In a statement this May, she also told the CEOs of AI companies that they have an “ethical, moral, and legal responsibility to ensure the safety and security of their products”.
Along with tackling potential catastrophic risks, Harris has also shown an interest in broadening the definition of “AI safety” to include tackling AI’s present-day harms. “To define AI safety,” she said, “we must consider and address the full spectrum of AI risk — threats to humanity as a whole, as well as threats to individuals, communities, to our institutions, and to our most vulnerable populations.”
She has also repeatedly rejected the idea that protecting the public from AI means stifling innovation, describing that as a “false choice”.
Despite her tough-on-tech positions, though, Harris has close ties to the industry: perhaps unsurprising, given her previous jobs as district attorney of San Francisco, attorney general of California, and senator for California. Sheryl Sandberg, Jony Ive and Marc Benioff have donated to previous Harris campaigns, and Harris was spotted at Sean Parker’s wedding. Laurene Powell Jobs, meanwhile, once hosted a fundraiser for Harris.

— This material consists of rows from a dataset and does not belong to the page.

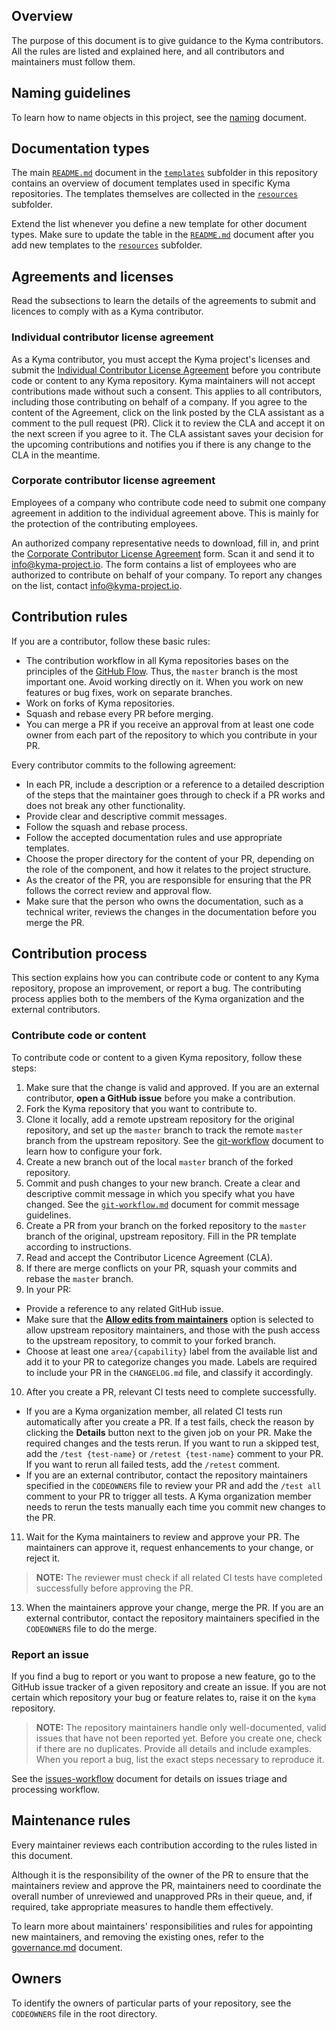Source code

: ## Overview

The purpose of this document is to give guidance to the Kyma contributors. All the rules are listed and explained here, and all contributors and maintainers must follow them.

## Naming guidelines

To learn how to name objects in this project, see the [naming](/guidelines/naming.md) document.

## Documentation types

The main [`README.md`](/guidelines/templates/README.md) document in the [`templates`](/guidelines/templates/) subfolder in this repository contains an overview of document templates used in specific Kyma repositories. The templates themselves are collected in the [`resources`](/guidelines/templates/resources/) subfolder.

Extend the list whenever you define a new template for other document types. Make sure to update the table in the [`README.md`](/guidelines/templates/README.md) document after you add new templates to the [`resources`](/guidelines/templates/resources/) subfolder.

## Agreements and licenses

Read the subsections to learn the details of the agreements to submit and licences to comply with as a Kyma contributor.

### Individual contributor license agreement

As a Kyma contributor, you must accept the Kyma project's licenses and submit the
[Individual Contributor License Agreement](https://gist.github.com/CLAassistant/bd1ea8ec8aa0357414e8) before you contribute code or content to any Kyma repository. Kyma maintainers will not accept contributions made without such a consent. This applies to all contributors, including those contributing on behalf of a company. If you agree to the content of the Agreement, click on the link posted by the CLA assistant as a comment to the pull request (PR). Click it to review the CLA and accept it on the next screen if you agree to it. The CLA assistant saves your decision for the upcoming contributions and notifies you if there is any change to the CLA in the meantime.

### Corporate contributor license agreement

Employees of a company who contribute code need to submit one company agreement in addition to the individual agreement above. This is mainly for the protection of the contributing employees.

An authorized company representative needs to download, fill in, and print
the [Corporate Contributor License Agreement](https://github.com/kyma-project/community/blob/master/docs/cla/SAP%20Corporate%20Contributor%20License%20Agreement%20(5-26-15).pdf) form. Scan it and send it to [info@kyma-project.io](mailto:info@kyma-project.io). The form contains a list of employees who are authorized to contribute on behalf of your company. To report any changes on the list, contact [info@kyma-project.io](mailto:info@kyma-project.io).

## Contribution rules

If you are a contributor, follow these basic rules:

* The contribution workflow in all Kyma repositories bases on the principles of the [GitHub Flow](https://guides.github.com/introduction/flow/). Thus, the `master` branch is the most important one. Avoid working directly on it. When you work on new features or bug fixes, work on separate branches.
* Work on forks of Kyma repositories.
* Squash and rebase every PR before merging.
* You can merge a PR if you receive an approval from at least one code owner from each part of the repository to which you contribute in your PR.

Every contributor commits to the following agreement:

* In each PR, include a description or a reference to a detailed description of the steps that the maintainer goes through to check if a PR works and does not break any other functionality.
* Provide clear and descriptive commit messages.
* Follow the squash and rebase process.
* Follow the accepted documentation rules and use appropriate templates.
* Choose the proper directory for the content of your PR, depending on the role of the component, and how it relates to the project structure.
* As the creator of the PR, you are responsible for ensuring that the PR follows the correct review and approval flow.
* Make sure that the person who owns the documentation, such as a technical writer, reviews the changes in the documentation before you merge the PR.

## Contribution process

This section explains how you can contribute code or content to any Kyma repository, propose an improvement, or report a bug. The contributing process applies both to the members of the Kyma organization and the external contributors.

### Contribute code or content

To contribute code or content to a given Kyma repository, follow these steps:

1. Make sure that the change is valid and approved. If you are an external contributor, **open a GitHub issue** before you make a contribution.
2. Fork the Kyma repository that you want to contribute to.
3. Clone it locally, add a remote upstream repository for the original repository, and set up the `master` branch to track the remote `master` branch from the upstream repository. See the [git-workflow](git-workflow.md) document to learn how to configure your fork.
4. Create a new branch out of the local `master` branch of the forked repository.
5. Commit and push changes to your new branch. Create a clear and descriptive commit message in which you specify what you have changed. See the [`git-workflow.md`](./git-workflow.md) document for commit message guidelines.
6. Create a PR from your branch on the forked repository to the `master` branch of the original, upstream repository. Fill in the PR template according to instructions.
7. Read and accept the Contributor Licence Agreement (CLA).
8. If there are merge conflicts on your PR, squash your commits and rebase the `master` branch.
9. In your PR:
- Provide a reference to any related GitHub issue.
- Make sure that the [**Allow edits from maintainers**](https://help.github.com/articles/allowing-changes-to-a-pull-request-branch-created-from-a-fork/) option is selected to allow upstream repository maintainers, and those with the push access to the upstream repository, to commit to your forked branch.
- Choose at least one `area/{capability}` label from the available list and add it to your PR to categorize changes you made. Labels are required to include your PR in the `CHANGELOG.md` file, and classify it accordingly.
10. After you create a PR, relevant CI tests need to complete successfully.
- If you are a Kyma organization member, all related CI tests run automatically after you create a PR. If a test fails, check the reason by clicking the **Details** button next to the given job on your PR. Make the required changes and the tests rerun. If you want to run a skipped test, add the `/test {test-name}` or `/retest {test-name}` comment to your PR. If you want to rerun all failed tests, add the `/retest` comment.
- If you are an external contributor, contact the repository maintainers specified in the `CODEOWNERS` file to review your PR and add the `/test all` comment to your PR to trigger all tests. A Kyma organization member needs to rerun the tests manually each time you commit new changes to the PR. 

11. Wait for the Kyma maintainers to review and approve your PR. The maintainers can approve it, request enhancements to your change, or reject it.

> **NOTE:** The reviewer must check if all related CI tests have completed successfully before approving the PR.

13. When the maintainers approve your change, merge the PR. If you are an external contributor, contact the repository maintainers specified in the `CODEOWNERS` file to do the merge.

### Report an issue

If you find a bug to report or you want to propose a new feature, go to the GitHub issue tracker of a given repository and create an issue. If you are not certain which repository your bug or feature relates to, raise it on the `kyma` repository.

> **NOTE:** The repository maintainers handle only well-documented, valid issues that have not been reported yet. Before you create one, check if there are no duplicates. Provide all details and include examples. When you report a bug, list the exact steps necessary to reproduce it.

See the [issues-workflow](issues-workflow.md) document for details on issues triage and processing workflow.

## Maintenance rules

Every maintainer reviews each contribution according to the rules listed in this document.

Although it is the responsibility of the owner of the PR to ensure that the maintainers review and approve the PR, maintainers need to coordinate the overall number of unreviewed and unapproved PRs in their queue, and, if required, take appropriate measures to handle them effectively.

To learn more about maintainers' responsibilities and rules for appointing new maintainers, and removing the existing ones, refer to the [governance.md](governance.md) document.

## Owners

To identify the owners of particular parts of your repository, see the `CODEOWNERS` file in the root directory.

Furthermore, Harris’s brother-in-law is Uber’s chief legal officer, while former Harris campaign chief Rebecca Prozan is now a Google lobbyist (where she is director of “West Region Government Affairs and Public Policy”).
Those ties do not seem to have affected Harris’s approach to AI regulation, however. And that approach is popular with voters: a large majority of both Democrats and Republicans want the US to take a “careful controlled approach” to AI.